Posted by Kathryn Batey | Oct 29, 2023 | 0 Comments

It's a common question - Television and movies have led us all to believe that anytime a person is arrested, someone, somewhere, is going to read them what most people call "Miranda warnings." These warnings can matter a great deal when you or a loved one made a statement to the police that the prosecutor intends to use against you in a trial. 

What are Miranda Warnings? 

The phrase comes from a 1966 Supreme Court Case, Miranda v. Arizona (384 U.S. 436 (1966)). For the first time, the United States Supreme Court ruled that police officers need to inform people of several specific rights prior to an interrogation. These rights include the right to remain silent, the fact that anything you say might be used against you, and that you are entitled to an attorney before you speak to the police. 

When are the police supposed to tell me these rights? 

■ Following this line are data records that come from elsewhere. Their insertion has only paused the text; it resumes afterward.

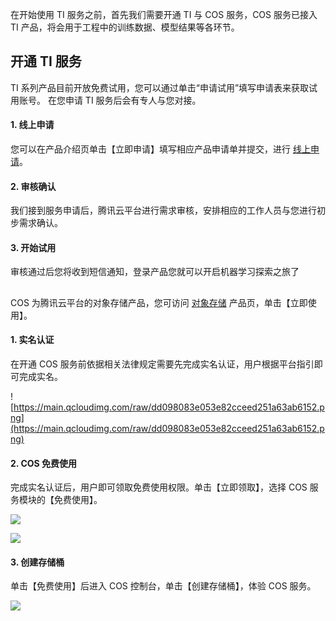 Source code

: 在开始使用 TI 服务之前，首先我们需要开通 TI 与 COS 服务，COS 服务已接入 TI 产品，将会用于工程中的训练数据、模型结果等各环节。

## 开通 TI 服务

TI 系列产品目前开放免费试用，您可以通过单击“申请试用”填写申请表来获取试用账号。
在您申请 TI 服务后会有专人与您对接。



#### 1. 线上申请

您可以在产品介绍页单击【立即申请】填写相应产品申请单并提交，进行 [线上申请](https://cloud.tencent.com/act/apply/TI)。

#### 2. 审核确认

我们接到服务申请后，腾讯云平台进行需求审核，安排相应的工作人员与您进行初步需求确认。

#### 3. 开始试用

审核通过后您将收到短信通知，登录产品您就可以开启机器学习探索之旅了 

## 

COS 为腾讯云平台的对象存储产品，您可访问 [对象存储](https://cloud.tencent.com/product/cos) 产品页，单击【立即使用】。

#### 1. 实名认证

在开通 COS 服务前依据相关法律规定需要先完成实名认证，用户根据平台指引即可完成实名。

   ![https://main.qcloudimg.com/raw/dd098083e053e82cceed251a63ab6152.png](https://main.qcloudimg.com/raw/dd098083e053e82cceed251a63ab6152.png)

#### 2. COS 免费使用

完成实名认证后，用户即可领取免费使用权限。单击【立即领取】，选择 COS 服务模块的【免费使用】。

   ![](https://main.qcloudimg.com/raw/3f9e811a4f65bdeb0213a43dd35203ac.png)

   ![](https://main.qcloudimg.com/raw/10a3b89d3396a47962089f22abfc8683.png)

#### 3. 创建存储桶

 单击【免费使用】后进入 COS 控制台，单击【创建存储桶】，体验 COS 服务。

   ![](https://main.qcloudimg.com/raw/0eeab4cf3ee230dbd21ffb22efa0e01b.png)








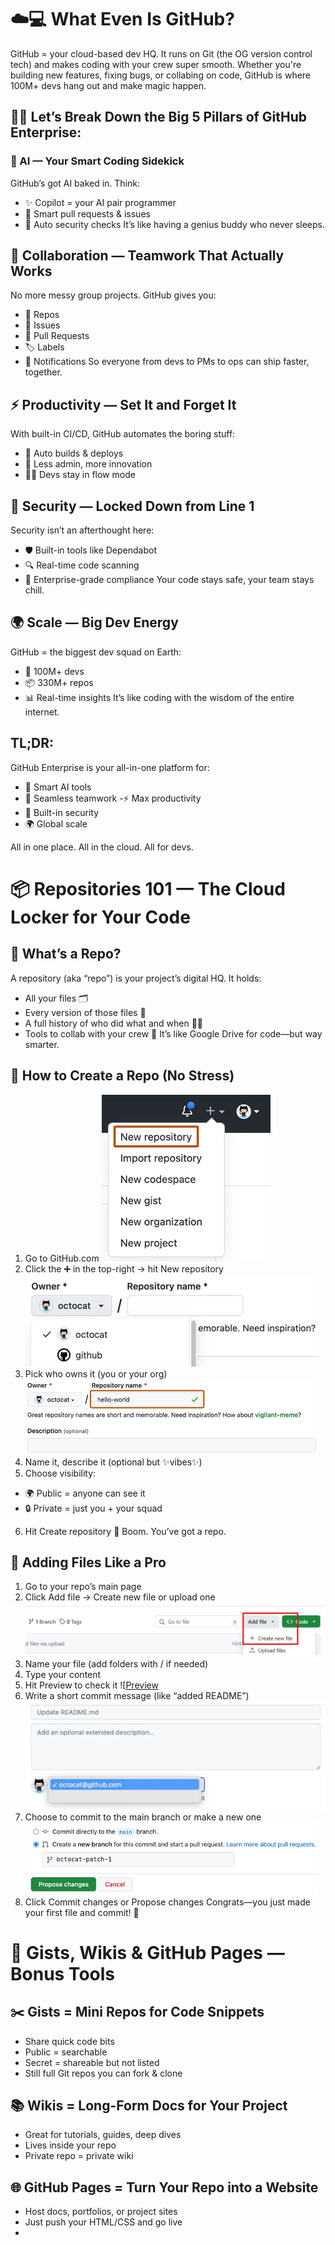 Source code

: # ☁️💻 What Even Is GitHub?
GitHub = your cloud-based dev HQ. It runs on Git (the OG version control tech) and makes coding with your crew super smooth. Whether you're building new features, fixing bugs, or collabing on code, GitHub is where 100M+ devs hang out and make magic happen.

## 🧠💬 Let’s Break Down the Big 5 Pillars of GitHub Enterprise:

### 🤖 AI — Your Smart Coding Sidekick
GitHub’s got AI baked in. Think:

- ✨ Copilot = your AI pair programmer
- 🧠 Smart pull requests & issues
- 🔐 Auto security checks
It’s like having a genius buddy who never sleeps.

## 🤝 Collaboration — Teamwork That Actually Works

No more messy group projects. GitHub gives you:

- 📁 Repos
- 🐞 Issues
- 🔁 Pull Requests
- 🏷️ Labels
- 📣 Notifications
So everyone from devs to PMs to ops can ship faster, together.

## ⚡ Productivity — Set It and Forget It
With built-in CI/CD, GitHub automates the boring stuff:

- 🚀 Auto builds & deploys
- 🧹 Less admin, more innovation
- 🧘‍♀️ Devs stay in flow mode

## 🔐 Security — Locked Down from Line 1
Security isn’t an afterthought here:

- 🛡️ Built-in tools like Dependabot
- 🔍 Real-time code scanning
- 🧾 Enterprise-grade compliance
Your code stays safe, your team stays chill.

## 🌍 Scale — Big Dev Energy
GitHub = the biggest dev squad on Earth:

- 👥 100M+ devs
- 📦 330M+ repos
- 📊 Real-time insights
It’s like coding with the wisdom of the entire internet.

## TL;DR:
GitHub Enterprise is your all-in-one platform for:

- 🧠 Smart AI tools
- 🤝 Seamless teamwork
-⚡ Max productivity
- 🔐 Built-in security
- 🌍 Global scale

All in one place. All in the cloud. All for devs.

# 📦 Repositories 101 — The Cloud Locker for Your Code
## 🧠 What’s a Repo?
A repository (aka “repo”) is your project’s digital HQ. It holds:

- All your files 🗂️
- Every version of those files 🔁
- A full history of who did what and when 🕵️‍♀️
- Tools to collab with your crew 🤝
It’s like Google Drive for code—but way smarter.

## 🚀 How to Create a Repo (No Stress)
1. Go to GitHub.com
![New Repo](https://github.com/codess-aus/GitHub-Workshop/blob/36c835aa22e4d4eb27a4ab14c6b95d8e1fb02f1d/assets/1-new-repo-option.png)
2. Click the ➕ in the top-right → hit New repository
![Owner](https://github.com/codess-aus/GitHub-Workshop/blob/36c835aa22e4d4eb27a4ab14c6b95d8e1fb02f1d/assets/2-selecting-repo-owner.png) 
3. Pick who owns it (you or your org)
![Repo Name](https://github.com/codess-aus/GitHub-Workshop/blob/36c835aa22e4d4eb27a4ab14c6b95d8e1fb02f1d/assets/3-repo-name-text-box.png)
4. Name it, describe it (optional but ✨vibes✨)
5. Choose visibility:
  - 🌍 Public = anyone can see it
  - 🔒 Private = just you + your squad
6. Hit Create repository 🎉
Boom. You’ve got a repo.

## 📁 Adding Files Like a Pro
1. Go to your repo’s main page
2. Click Add file → Create new file or upload one
![Add File](https://github.com/codess-aus/GitHub-Workshop/blob/36c835aa22e4d4eb27a4ab14c6b95d8e1fb02f1d/assets/4-add-file-options.png)
3. Name your file (add folders with / if needed)
4. Type your content
5. Hit Preview to check it
![[Preview](https://github.com/codess-aus/GitHub-Workshop/blob/36c835aa22e4d4eb27a4ab14c6b95d8e1fb02f1d/assets/5-preview-option-in-a-file.png)
6. Write a short commit message (like “added README”)
![Message](https://github.com/codess-aus/GitHub-Workshop/blob/36c835aa22e4d4eb27a4ab14c6b95d8e1fb02f1d/assets/6-commit-description-box.png)
7. Choose to commit to the main branch or make a new one
![New Branch](https://github.com/codess-aus/GitHub-Workshop/blob/36c835aa22e4d4eb27a4ab14c6b95d8e1fb02f1d/assets/7-create-a-new-branch.png)
8. Click Commit changes or Propose changes
Congrats—you just made your first file and commit! 🥳

# 🧩 Gists, Wikis & GitHub Pages — Bonus Tools
## ✂️ Gists = Mini Repos for Code Snippets
- Share quick code bits
- Public = searchable
- Secret = shareable but not listed
- Still full Git repos you can fork & clone

## 📚 Wikis = Long-Form Docs for Your Project
- Great for tutorials, guides, deep dives
- Lives inside your repo
- Private repo = private wiki

## 🌐 GitHub Pages = Turn Your Repo into a Website
- Host docs, portfolios, or project sites
- Just push your HTML/CSS and go live
- 
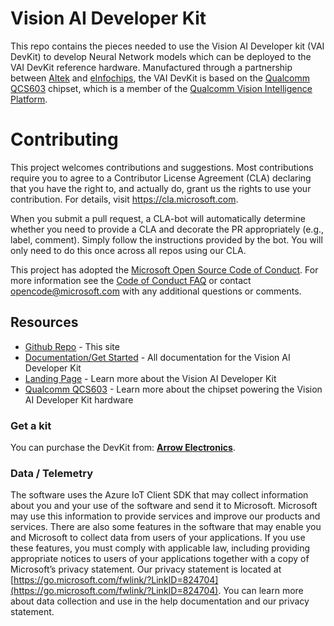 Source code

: 
# Vision AI Developer Kit

This repo contains the pieces needed to use the Vision AI Developer kit (VAI DevKit) to develop Neural Network models which can be deployed to the VAI DevKit reference hardware. Manufactured through a partnership between [Altek](http://www.altek.com.tw/en-global/news/detail/127) and [eInfochips](https://www.einfochips.com/partnerships-and-alliances/digital-partnerships/microsoft/), the VAI DevKit is based on the [Qualcomm QCS603](https://www.qualcomm.com/products/vision-intelligence-300-platform) chipset, which is a member of the [Qualcomm Vision Intelligence Platform](https://developer.qualcomm.com/hardware/vertical-platforms/vision-intelligence-platform).
# Contributing

This project welcomes contributions and suggestions.  Most contributions require you to agree to a
Contributor License Agreement (CLA) declaring that you have the right to, and actually do, grant us
the rights to use your contribution. For details, visit https://cla.microsoft.com.

When you submit a pull request, a CLA-bot will automatically determine whether you need to provide
a CLA and decorate the PR appropriately (e.g., label, comment). Simply follow the instructions
provided by the bot. You will only need to do this once across all repos using our CLA.

This project has adopted the [Microsoft Open Source Code of Conduct](https://opensource.microsoft.com/codeofconduct/).
For more information see the [Code of Conduct FAQ](https://opensource.microsoft.com/codeofconduct/faq/) or
contact [opencode@microsoft.com](mailto:opencode@microsoft.com) with any additional questions or comments.
## Resources

* [Github Repo](https://github.com/Microsoft/vision-ai-developer-kit) - This site
* [Documentation/Get Started](https://aka.ms/VAIDKGetStarted) - All documentation for the Vision AI Developer Kit
* [Landing Page](https://aka.ms/VisionAIDevKit) - Learn more about the Vision AI Developer Kit
* [Qualcomm QCS603](https://www.qualcomm.com/products/vision-intelligence-300-platform) - Learn more about the chipset powering the Vision AI Developer Kit hardware

### Get a kit

You can purchase the DevKit from: **[Arrow Electronics](https://www.arrow.com/en/products/eic-ms-vision-500/einfochips-limited)**.

### Data / Telemetry
The software uses the Azure IoT Client SDK that may collect information about you and your use of the software and send it to Microsoft. Microsoft may use this information to provide services and improve our products and services. There are also some features in the software that may enable you and Microsoft to collect data from users of your applications. If you use these features, you must comply with applicable law, including providing appropriate notices to users of your applications together with a copy of Microsoft’s privacy statement. Our privacy statement is located at [https://go.microsoft.com/fwlink/?LinkID=824704](https://go.microsoft.com/fwlink/?LinkID=824704). You can learn more about data collection and use in the help documentation and our privacy statement. 
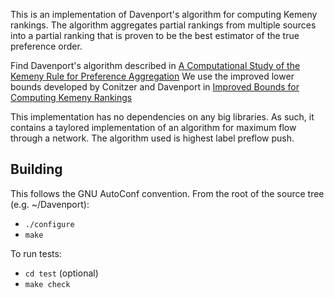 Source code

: This is an implementation of Davenport's algorithm for computing Kemeny rankings.
The algorithm aggregates partial rankings from multiple sources into a partial
ranking that is proven to be the best estimator of the true preference order.

Find Davenport's algorithm described in
[A Computational Study of the Kemeny Rule for Preference Aggregation]()
We use the improved lower bounds developed by Conitzer and Davenport in
[Improved Bounds for Computing Kemeny Rankings]()

This implementation has no dependencies on any big libraries.
As such, it contains a taylored
implementation of an algorithm for maximum flow through a network.
The algorithm used is highest label preflow push.

## Building

This follows the GNU AutoConf convention. From the root of the source tree
(e.g. ~/Davenport):
- `./configure`
- `make`

To run tests:
- `cd test` (optional)
- `make check`
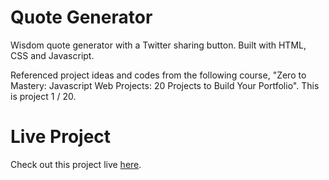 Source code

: # Quote Generator

Wisdom quote generator with a Twitter sharing button. 
Built with HTML, CSS and Javascript.

Referenced project ideas and codes from the following course, "Zero to Mastery: Javascript Web Projects: 20 Projects to Build Your Portfolio".
This is project 1 / 20.

# Live Project

Check out this project live [here](https://lttlp101.github.io/quote-generator/).

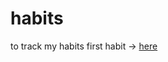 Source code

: # habits
to track my habits
first habit -> [here](https://github.com/koksalmis/habits/blob/main/readbook.md)
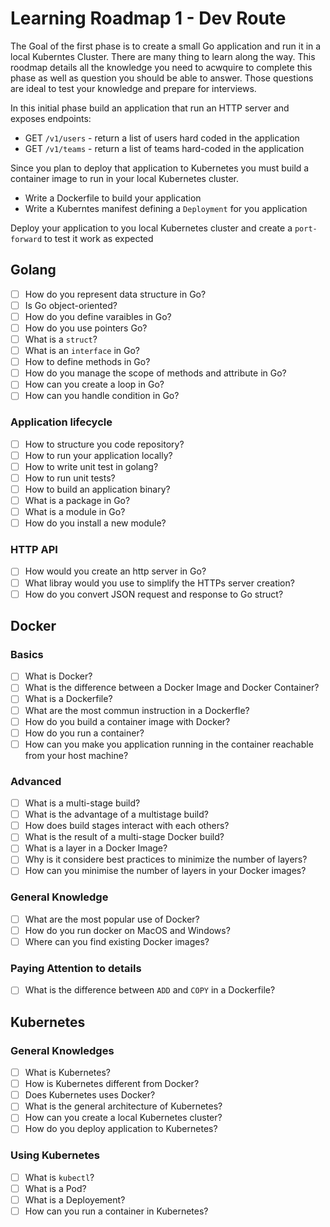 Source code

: # Learning Roadmap 1 - Dev Route

The Goal of the first phase is to create a small Go application and run it in a local Kuberntes Cluster. There are many thing to learn along the way. This roodmap details all the knowledge you need to acwquire to complete this phase as well as question you should be able to answer. Those questions are ideal to test your knowledge and prepare for interviews.

In this initial phase build an application that run an HTTP server and exposes endpoints:
* GET `/v1/users` - return a list of users hard coded in the application
* GET `/v1/teams` - return a list of teams hard-coded in the application

Since you plan to deploy that application to Kubernetes you must build a container image to run in your local Kubernetes cluster.
* Write a Dockerfile to build your application
* Write a Kuberntes manifest defining a `Deployment` for you application

Deploy your application to you local Kubernetes cluster and create a `port-forward` to test it work as expected

## Golang

* [ ] How do you represent data structure in Go?
* [ ] Is Go object-oriented?
* [ ] How do you define varaibles in Go?
* [ ] How do you use pointers Go?
* [ ] What is a `struct`?
* [ ] What is an `interface` in Go?
* [ ] How to define methods in Go?
* [ ] How do you manage the scope of methods and attribute in Go?
* [ ] How can you create a loop in Go?
* [ ] How can you handle condition in Go?

### Application lifecycle

* [ ] How to structure you code repository?
* [ ] How to run your application locally?
* [ ] How to write unit test in golang?
* [ ] How to run unit tests?
* [ ] How to build an application binary?
* [ ] What is a package in Go?
* [ ] What is a module in Go?
* [ ] How do you install a new module?

### HTTP API

* [ ] How would you create an http server in Go?
* [ ] What libray would you use to simplify the HTTPs server creation?
* [ ] How do you convert JSON request and response to Go struct?

## Docker

### Basics

* [ ] What is Docker?
* [ ] What is the difference between a Docker Image and Docker Container?
* [ ] What is a Dockerfile?
* [ ] What are the most commun instruction in a Dockerfle?
* [ ] How do you build a container image with Docker?
* [ ] How do you run a container?
* [ ] How can you make you application running in the container reachable from your host machine?

### Advanced

* [ ] What is a multi-stage build?
* [ ] What is the advantage of a multistage build?
* [ ] How does build stages interact with each others?
* [ ] What is the result of a multi-stage Docker build?
* [ ] What is a layer in a Docker Image?
* [ ] Why is it considere best practices to minimize the number of layers?
* [ ] How can you minimise the number of layers in your Docker images?

### General Knowledge

* [ ] What are the most popular use of Docker?
* [ ] How do you run docker on MacOS and Windows?
* [ ] Where can you find existing Docker images?

### Paying Attention to details

* [ ] What is the difference between `ADD` and `COPY` in a Dockerfile?

## Kubernetes

### General Knowledges

* [ ] What is Kubernetes?
* [ ] How is Kubernetes different from Docker?
* [ ] Does Kubernetes uses Docker?
* [ ] What is the general architecture of Kubernetes?
* [ ] How can you create a local Kubernetes cluster?
* [ ] How do you deploy application to Kubernetes?

### Using Kubernetes

* [ ] What is `kubectl`?
* [ ] What is a Pod?
* [ ] What is a Deployement?
* [ ] How can you run a container in Kubernetes?
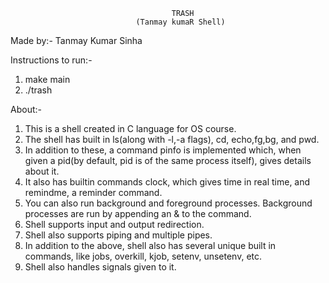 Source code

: 										TRASH
								(Tanmay kumaR Shell)

Made by:-
Tanmay Kumar Sinha

Instructions to run:-
1. make main
2. ./trash

About:-
1. This is a shell created in C language for OS course.
2. The shell has built in ls(along with -l,-a flags), cd, echo,fg,bg, and pwd. 
3. In addition to these, a command pinfo is implemented which, when given a pid(by default, pid is of the same process itself), gives details about it.
4. It also has builtin commands clock, which gives time in real time, and remindme, a reminder command.
5. You can also run background and foreground processes. Background processes are run by appending an & to the command.
6. Shell supports input and output redirection.
7. Shell also supports piping and multiple pipes.
8. In addition to the above, shell also has several unique built in commands, like jobs, overkill, kjob, setenv, unsetenv, etc.
9. Shell also handles signals given to it.
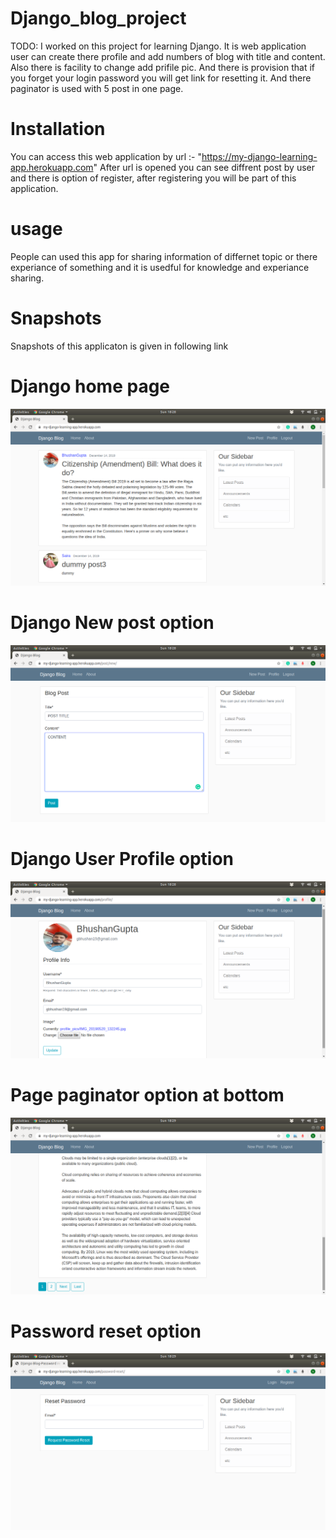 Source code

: # Django_blog_project
TODO: I worked on this project for learning Django. 
It is web application user can create there profile and add numbers of blog with title and content. 
Also there is facility to change add prifile pic.
And there is provision that if you forget your login password you will get link for resetting it.
And there paginator is used with 5 post in one page.


# Installation  
You can access this web application by url :- "https://my-django-learning-app.herokuapp.com"
After url is opened you can see diffrent post by user and there is option of register, after registering you will be part
of this application.
 
# usage
People can used this app for sharing information of differnet topic or there experiance of something and it is usedful 
for knowledge and experiance sharing.

# Snapshots
Snapshots of this applicaton is given in following link

# Django home page
<img src="Screenshot from 2019-12-15 18-28-03.png">

# Django New post option
<img src="Screenshot from 2019-12-15 18-28-33.png">

# Django User Profile option
<img src="Screenshot from 2019-12-15 18-28-43.png">

# Page paginator option at bottom
<img src="Screenshot from 2019-12-15 18-29-12.png">

# Password reset option
<img src="Screenshot from 2019-12-15 18-29-34.png">
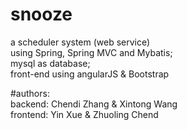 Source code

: # snooze
a scheduler system (web service)  
using Spring, Spring MVC and Mybatis;  
mysql as database;  
front-end using angularJS & Bootstrap  

#authors:  
backend: Chendi Zhang & Xintong Wang  
frontend: Yin Xue & Zhuoling Chend  
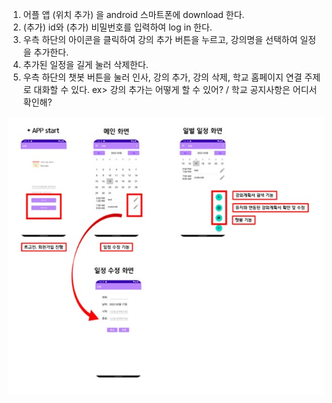 1. 어플 앱 (위치 추가) 을 android 스마트폰에 download 한다.
2. (추가) id와 (추가) 비밀번호를 입력하여 log in 한다.
3. 우측 하단의 아이콘을 클릭하여 강의 추가 버튼을 누르고, 강의명을 선택하여 일정을 추가한다.
4. 추가된 일정을 길게 눌러 삭제한다.
5. 우측 하단의 챗봇 버튼을 눌러 인사, 강의 추가, 강의 삭제, 학교 홈페이지 연결 주제로 대화할 수 있다.
  ex> 강의 추가는 어떻게 할 수 있어? / 학교 공지사항은 어디서 확인해?

![guide](./image/guide.jpg)
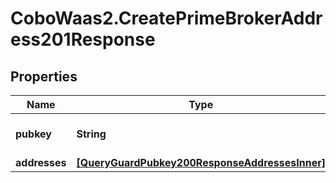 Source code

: # CoboWaas2.CreatePrimeBrokerAddress201Response

## Properties

Name | Type | Description | Notes
------------ | ------------- | ------------- | -------------
**pubkey** | **String** | The Cobo Guard&#39;s public key. | 
**addresses** | [**[QueryGuardPubkey200ResponseAddressesInner]**](QueryGuardPubkey200ResponseAddressesInner.md) |  | [optional] 


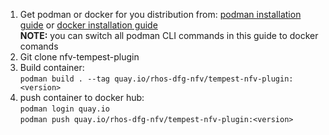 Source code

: 1. Get podman  or docker for you distribution from: [podman installation guide](https://podman.io/getting-started/installation) or [docker installation guide](https://docs.docker.com/get-docker/)  
**NOTE:** you can switch all podman CLI commands in this guide to docker comands  
2. Git clone nfv-tempest-plugin
3. Build container:   
`podman build . --tag quay.io/rhos-dfg-nfv/tempest-nfv-plugin:<version>`
4. push container to docker hub:  
`podman login quay.io`  
`podman push quay.io/rhos-dfg-nfv/tempest-nfv-plugin:<version>`

 

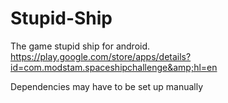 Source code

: Stupid-Ship
===========

The game stupid ship for android. https://play.google.com/store/apps/details?id=com.modstam.spaceshipchallenge&amp;hl=en


Dependencies may have to be set up manually
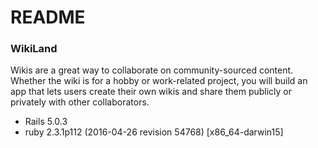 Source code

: # README

### WikiLand

Wikis are a great way to collaborate on community-sourced content. Whether the wiki is for a hobby or work-related project, you will build an app that lets users create their own wikis and share them publicly or privately with other collaborators.

  - Rails 5.0.3
  - ruby 2.3.1p112 (2016-04-26 revision 54768) [x86_64-darwin15]
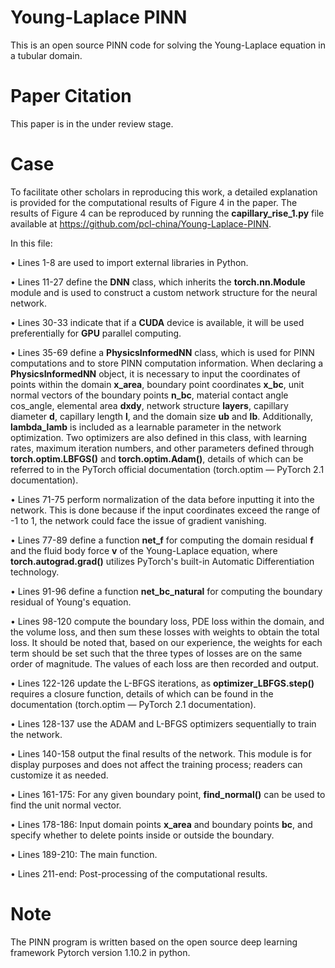 # Young-Laplace PINN
This is an open source PINN code for solving the Young-Laplace equation in a tubular domain.
# Paper Citation
This paper is in the under review stage.
# Case
To facilitate other scholars in reproducing this work, a detailed explanation is provided for the computational results of Figure 4 in the paper. The results of Figure 4 can be reproduced by running the **capillary_rise_1.py** file available at https://github.com/pcl-china/Young-Laplace-PINN.

In this file:

•	Lines 1-8 are used to import external libraries in Python.

•	Lines 11-27 define the **DNN** class, which inherits the **torch.nn.Module** module and is used to construct a custom network structure for the neural network.

•	Lines 30-33 indicate that if a **CUDA** device is available, it will be used preferentially for **GPU** parallel computing.

•	Lines 35-69 define a **PhysicsInformedNN** class, which is used for PINN computations and to store PINN computation information. When declaring a **PhysicsInformedNN** object, it is necessary to input the coordinates of points within the domain **x_area**, boundary point coordinates **x_bc**, unit normal vectors of the boundary points **n_bc**, material contact angle cos_angle, elemental area **dxdy**, network structure **layers**, capillary diameter **d**, capillary length **l**, and the domain size **ub** and **lb**. Additionally, **lambda_lamb** is included as a learnable parameter in the network optimization. Two optimizers are also defined in this class, with learning rates, maximum iteration numbers, and other parameters defined through **torch.optim.LBFGS()** and **torch.optim.Adam()**, details of which can be referred to in the PyTorch official documentation (torch.optim — PyTorch 2.1 documentation).

•	Lines 71-75 perform normalization of the data before inputting it into the network. This is done because if the input coordinates exceed the range of -1 to 1, the network could face the issue of gradient vanishing.

•	Lines 77-89 define a function **net_f** for computing the domain residual **f** and the fluid body force **v** of the Young-Laplace equation, where **torch.autograd.grad()** utilizes PyTorch's built-in Automatic Differentiation technology.

•	Lines 91-96 define a function **net_bc_natural** for computing the boundary residual of Young's equation.

•	Lines 98-120 compute the boundary loss, PDE loss within the domain, and the volume loss, and then sum these losses with weights to obtain the total loss. It should be noted that, based on our experience, the weights for each term should be set such that the three types of losses are on the same order of magnitude. The values of each loss are then recorded and output.

•	Lines 122-126 update the L-BFGS iterations, as **optimizer_LBFGS.step()** requires a closure function, details of which can be found in the documentation (torch.optim — PyTorch 2.1 documentation).

•	Lines 128-137 use the ADAM and L-BFGS optimizers sequentially to train the network.

•	Lines 140-158 output the final results of the network. This module is for display purposes and does not affect the training process; readers can customize it as needed.

•	Lines 161-175: For any given boundary point, **find_normal()** can be used to find the unit normal vector.

•	Lines 178-186: Input domain points **x_area** and boundary points **bc**, and specify whether to delete points inside or outside the boundary.

•	Lines 189-210: The main function.

•	Lines 211-end: Post-processing of the computational results.

# Note
The PINN program is written based on the open source deep learning framework Pytorch version 1.10.2 in python.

Police officers are required to read you these rights BEFORE they question you about a case. If you are in police custody and an officer questions you without properly giving you these warnings, then the statements you made to the officer could potentially be excluded from the evidence in your case. However, there is a lot to argue about whether someone is actually in police custody and whether the questions an officer asks amount to an "interrogation." An experienced defense attorney will need to review the interrogation and understand your unique circumstances, including any language or psychological factors that may have affected your ability to comprehend the warnings. Challenging a statement can even include expert witnesses and may require a defendant to testify about the circumstances surrounding the statement and the Miranda warnings. 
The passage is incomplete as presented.